EXERCISE OBJECTIVE:
Copy every line from the records below that carries the word "vercel".

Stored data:

---*---

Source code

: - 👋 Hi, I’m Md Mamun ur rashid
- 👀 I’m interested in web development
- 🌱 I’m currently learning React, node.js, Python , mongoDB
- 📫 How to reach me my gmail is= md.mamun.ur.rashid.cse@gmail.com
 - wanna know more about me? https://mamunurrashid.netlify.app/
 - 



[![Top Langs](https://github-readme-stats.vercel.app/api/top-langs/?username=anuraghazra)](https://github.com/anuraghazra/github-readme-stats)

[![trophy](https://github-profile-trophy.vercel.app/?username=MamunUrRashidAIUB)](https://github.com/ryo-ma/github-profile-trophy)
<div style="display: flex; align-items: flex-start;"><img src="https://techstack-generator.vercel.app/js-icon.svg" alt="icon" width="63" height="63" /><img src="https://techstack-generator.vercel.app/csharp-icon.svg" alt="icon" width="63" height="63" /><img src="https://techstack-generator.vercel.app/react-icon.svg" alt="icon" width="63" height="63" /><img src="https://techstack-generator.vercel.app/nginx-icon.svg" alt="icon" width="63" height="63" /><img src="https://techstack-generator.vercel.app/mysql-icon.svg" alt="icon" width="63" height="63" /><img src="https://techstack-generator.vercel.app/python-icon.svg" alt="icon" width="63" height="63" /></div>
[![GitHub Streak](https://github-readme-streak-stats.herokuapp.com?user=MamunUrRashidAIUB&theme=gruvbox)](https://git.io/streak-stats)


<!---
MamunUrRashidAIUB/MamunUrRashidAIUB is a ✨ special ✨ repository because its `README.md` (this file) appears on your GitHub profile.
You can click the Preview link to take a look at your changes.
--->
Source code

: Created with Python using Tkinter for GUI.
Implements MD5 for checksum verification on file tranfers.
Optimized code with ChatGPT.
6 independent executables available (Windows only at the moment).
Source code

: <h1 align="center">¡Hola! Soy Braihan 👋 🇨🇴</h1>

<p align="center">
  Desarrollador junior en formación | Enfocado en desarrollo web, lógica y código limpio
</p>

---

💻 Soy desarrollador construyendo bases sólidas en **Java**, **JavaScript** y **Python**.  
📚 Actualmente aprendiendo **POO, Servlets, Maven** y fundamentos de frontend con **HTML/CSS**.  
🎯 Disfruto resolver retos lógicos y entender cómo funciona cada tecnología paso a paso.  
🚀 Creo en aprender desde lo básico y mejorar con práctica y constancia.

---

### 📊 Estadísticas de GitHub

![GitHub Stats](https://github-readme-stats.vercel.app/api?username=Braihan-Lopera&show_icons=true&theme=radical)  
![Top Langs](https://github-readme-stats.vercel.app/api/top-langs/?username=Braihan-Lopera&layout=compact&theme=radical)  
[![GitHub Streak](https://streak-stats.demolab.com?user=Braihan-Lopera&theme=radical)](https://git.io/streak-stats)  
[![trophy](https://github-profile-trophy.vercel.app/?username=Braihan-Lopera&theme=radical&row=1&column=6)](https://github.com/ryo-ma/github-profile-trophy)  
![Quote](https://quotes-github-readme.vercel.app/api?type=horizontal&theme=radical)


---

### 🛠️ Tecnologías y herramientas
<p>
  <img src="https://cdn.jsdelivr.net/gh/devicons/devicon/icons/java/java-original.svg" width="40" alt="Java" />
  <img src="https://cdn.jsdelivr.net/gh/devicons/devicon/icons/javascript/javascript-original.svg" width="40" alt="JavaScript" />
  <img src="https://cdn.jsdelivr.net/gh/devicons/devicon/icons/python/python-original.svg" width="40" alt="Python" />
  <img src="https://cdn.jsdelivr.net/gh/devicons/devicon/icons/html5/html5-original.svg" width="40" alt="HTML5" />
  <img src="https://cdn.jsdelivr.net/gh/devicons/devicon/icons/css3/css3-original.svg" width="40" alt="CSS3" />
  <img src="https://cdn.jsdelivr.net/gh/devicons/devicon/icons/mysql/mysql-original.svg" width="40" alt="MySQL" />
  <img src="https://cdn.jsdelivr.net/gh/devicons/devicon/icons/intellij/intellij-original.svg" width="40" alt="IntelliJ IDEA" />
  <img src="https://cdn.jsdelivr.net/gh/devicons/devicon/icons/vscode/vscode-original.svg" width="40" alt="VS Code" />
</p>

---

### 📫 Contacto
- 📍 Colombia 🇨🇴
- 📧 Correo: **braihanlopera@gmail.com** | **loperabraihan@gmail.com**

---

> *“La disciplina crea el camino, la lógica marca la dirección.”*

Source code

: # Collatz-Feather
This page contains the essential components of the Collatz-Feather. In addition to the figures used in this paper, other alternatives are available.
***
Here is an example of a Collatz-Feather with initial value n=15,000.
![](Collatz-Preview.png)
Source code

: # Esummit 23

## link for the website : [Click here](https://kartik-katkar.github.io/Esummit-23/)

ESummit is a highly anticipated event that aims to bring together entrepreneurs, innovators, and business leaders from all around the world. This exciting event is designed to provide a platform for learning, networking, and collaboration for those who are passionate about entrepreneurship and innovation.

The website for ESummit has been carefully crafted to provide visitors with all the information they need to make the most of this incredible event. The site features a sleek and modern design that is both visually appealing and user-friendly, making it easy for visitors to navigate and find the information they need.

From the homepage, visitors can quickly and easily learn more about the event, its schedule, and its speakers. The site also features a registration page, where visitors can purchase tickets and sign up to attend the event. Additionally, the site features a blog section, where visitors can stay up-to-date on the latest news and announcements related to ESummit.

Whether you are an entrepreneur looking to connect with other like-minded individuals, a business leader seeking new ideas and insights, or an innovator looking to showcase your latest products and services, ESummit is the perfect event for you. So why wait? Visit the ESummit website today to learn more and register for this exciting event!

---*---

RESPONSE TO THIS TASK:
[![Top Langs](https://github-readme-stats.vercel.app/api/top-langs/?username=anuraghazra)](https://github.com/anuraghazra/github-readme-stats)
[![trophy](https://github-profile-trophy.vercel.app/?username=MamunUrRashidAIUB)](https://github.com/ryo-ma/github-profile-trophy)
<div style="display: flex; align-items: flex-start;"><img src="https://techstack-generator.vercel.app/js-icon.svg" alt="icon" width="63" height="63" /><img src="https://techstack-generator.vercel.app/csharp-icon.svg" alt="icon" width="63" height="63" /><img src="https://techstack-generator.vercel.app/react-icon.svg" alt="icon" width="63" height="63" /><img src="https://techstack-generator.vercel.app/nginx-icon.svg" alt="icon" width="63" height="63" /><img src="https://techstack-generator.vercel.app/mysql-icon.svg" alt="icon" width="63" height="63" /><img src="https://techstack-generator.vercel.app/python-icon.svg" alt="icon" width="63" height="63" /></div>
![GitHub Stats](https://github-readme-stats.vercel.app/api?username=Braihan-Lopera&show_icons=true&theme=radical)  
![Top Langs](https://github-readme-stats.vercel.app/api/top-langs/?username=Braihan-Lopera&layout=compact&theme=radical)  
[![trophy](https://github-profile-trophy.vercel.app/?username=Braihan-Lopera&theme=radical&row=1&column=6)](https://github.com/ryo-ma/github-profile-trophy)  
![Quote](https://quotes-github-readme.vercel.app/api?type=horizontal&theme=radical)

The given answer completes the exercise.